Even though measures are taken to destroy vinchucas and purify blood banks, the congenital transmission of Chagas’ disease will still occur in Bolivia due to the large percentage (50 percent) of women who are infected with T. cruzi transmitting the parasite during pregnancy. The incidence of congenital transmission of Chagas’ disease is 10 percent in Bolivia, which is double that found in Argentina and Brazil, but this may be due to the fact that the latter two countries did not consider newborns in their counts. Preventative measures that relate to early detection of the infection and the subsequent treatment of newborns are required.
T. cruzi can travel in blood and organs to infect people in nonendemic regions. It travels with women as they migrate from rural to urban areas and from Bolivia to other countries of the world, and it is passed along to their children, usually for two generations. The transmission of T. cruzi is no longer limited to Latin America and the environments of its primary vectors, triatomines. It is becoming a worldwide problem. The silent traveler has arrived on distant shores.
CHAPTER FIVE
Cólico miserere: Enlarged Colon
Chagas’ disease is an elusive target for medical practitioners. It has a diffuse symptomology, if any, until the classic chronic stage, and its clinical symptoms could result from a number of other diseases and causes. It cannot be cured in its advanced stages. It is an autoimmune disease. Moreover, in Bolivia and most other places, Chagas’ disease is not well known and patients are rarely tested for it. Biomedical and ethnomedical practitioners treat its symptoms with a combination of home remedies, herbs, surgical practices, and rituals. Cultural and social interpretations of its symptoms sometimes delay medical treatment, but they help Bolivians understand in meaningful terms the suffering it causes. These interpretations can also be used to educate Bolivians about Chagas’ disease.
Juana
Juana is a Quechua-speaking peasant of the Calcha ethnic group in the north of Potosi. She and several other members of her family became sick with Chagas’ disease. Doctors Oscar Velasco and Francisco Delgadillo treated them and reported on how Juana experienced this disease and how she was treated. Velasco and Delgadillo are skilled in using ethnomedicine in conjunction with biomedicine. They do not subordinate one to the other, but respect each as distinct practices that converge towards a common goal of the patient’s health.
The Department of Potosí is situated in southwest Bolivia, between 18 and 23 degrees latitude and 65 and 69 degrees longitude. It is the fourth largest department in Bolivia and has 300,000 inhabitants living in a variety of ecological zones that range from 3,900 meters (13,000 feet) above sea level, where there is sparse vegetation, scarce rain, and permafrost, to valleys that range from 2,800 to 3,000 meters (9,200 to 9,850 feet) above sea level, where a moderate climate and fertile soil provide many agricultural products and where the majority of the population lives. The lower valleys constitute 38 percent of the territory; its natives speak Quechua and some Spanish. Other local ethnic groups are the Chichas, Chara, Calchas, and Yuras. Despite concerted European culture incursions, these groups have maintained traditional Andean cultures, especially the Calchas and Yuras, who are noted for their ethnocentrism.

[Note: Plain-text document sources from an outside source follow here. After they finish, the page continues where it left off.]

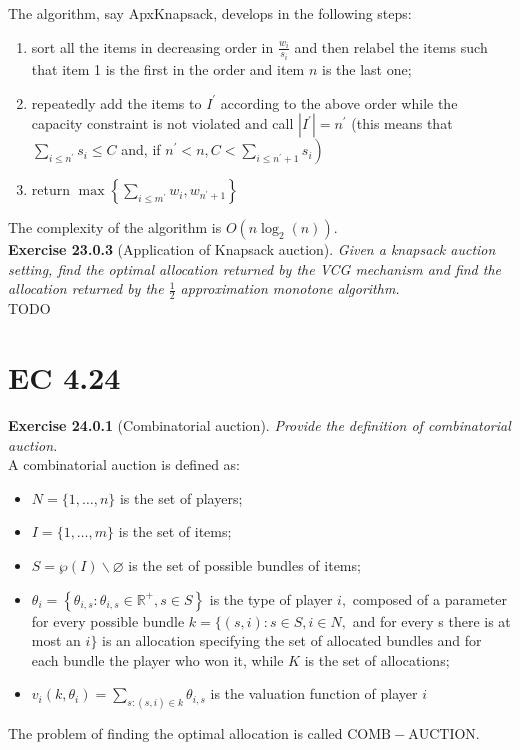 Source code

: The algorithm, say ApxKnapsack, develops in the following steps:
\begin{enumerate}
\item sort all the items in decreasing order in $\frac{w_{i}}{s_{i}}$ and then relabel the items such that item 1 is the first in the order and item $n$ is the last one;
\item repeatedly add the items to $I^{\prime}$ according to the above order while the capacity constraint is not violated and call $\left|I^{\prime}\right|=n^{\prime}$ (this means that $\sum_{i \leqslant n^{\prime}} s_{i} \leqslant C$ and, if $\left.n^{\prime}<n, C<\sum_{i \leqslant n^{\prime}+1} s_{i}\right)$
\item return $\max \left\{\sum_{i \leqslant m^{\prime}} w_{i}, w_{n^{\prime}+1}\right\}$
\end{enumerate}
The complexity of the algorithm is $O\left(n \log _{2}(n)\right)$.\\

\textbf{Exercise 23.0.3} (Application of Knapsack auction). \textit{Given a knapsack auction setting, find the optimal allocation returned by the VCG mechanism and find the allocation returned by the $\frac{1}{2}$ approximation monotone algorithm.}\\

TODO\\

\section{EC 4.24}

\textbf{Exercise 24.0.1} (Combinatorial auction). \textit{Provide the definition of combinatorial auction.}\\

A combinatorial auction is defined as:
\begin{itemize}
\item $N=\{1, \ldots, n\}$ is the set of players;
\item $I=\{1, \ldots, m\}$ is the set of items;
\item $ S=\wp(I) \backslash \varnothing$ is the set of possible bundles of items;
\item $\theta_{i}=\left\{\theta_{i, s}: \theta_{i, s} \in \mathbb{R}^{+}, s \in S\right\}$ is the type of player $i,$ composed of a parameter for every possible bundle
$k=\{(s, i): s \in S, i \in N,$ and for every s there is at most an $i\}$ is an allocation specifying the set of allocated bundles and for each bundle the player who won it, while $K$ is the set of allocations;
\item $v_{i}\left(k, \theta_{i}\right)=\sum_{s:(s, i) \in k} \theta_{i, s}$ is the valuation function of player $i$
\end{itemize}
The problem of finding the optimal allocation is called $\mathrm{COMB}-\mathrm{AUCTION}$.\\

Throughout her youth, Juana lived in this temperate valley climate, noted for its vast production of fruits and vegetables. Her parents worked as peasants for vast Spanish estates. During the colonial epoch, Spanish conquistadors and farmers entered these valleys to produce food and materials for the mines of Potosí, situated in a higher and drier zone. Spanish families and religious congregations divided the territory as they established adelantamietos (frontier posts), missions, and parishes. Farmers produced apples, apricots, figs, grapes, and vegetables, primarily to suit Spanish tastes.
Figure 18.
Bolivian doctors Oscar Velasco (pictured here) and Francisco Delgadillo work with a patient (Juana C.). Velasco and Delgadillo are skilled in using ethno-medicine with biomedicine as parallel sciences in treating Chagas’ disease. (Photograph by Joseph W. Bastien)
When Juana was fifteen, the Calchas elected her to be trained as a Responsable Popular de Salud (community health workerCHW) for their community (see Bastien 1990a for discussion of community health workers). Juana quickly learned how to provide basic medical treatment, give advice on health matters, refer cases to primary-health posts, and collect health data about the people in her community. She also educated Calchas about the care of infants, maternal care, family planning, and how to build a smokeless oven (horno loreno). Juana worked without wages for seven years as a CHW and was so successful that she received financial support to study as an Auxiliar de Enfermeria (auxiliary nurse) in Sucre.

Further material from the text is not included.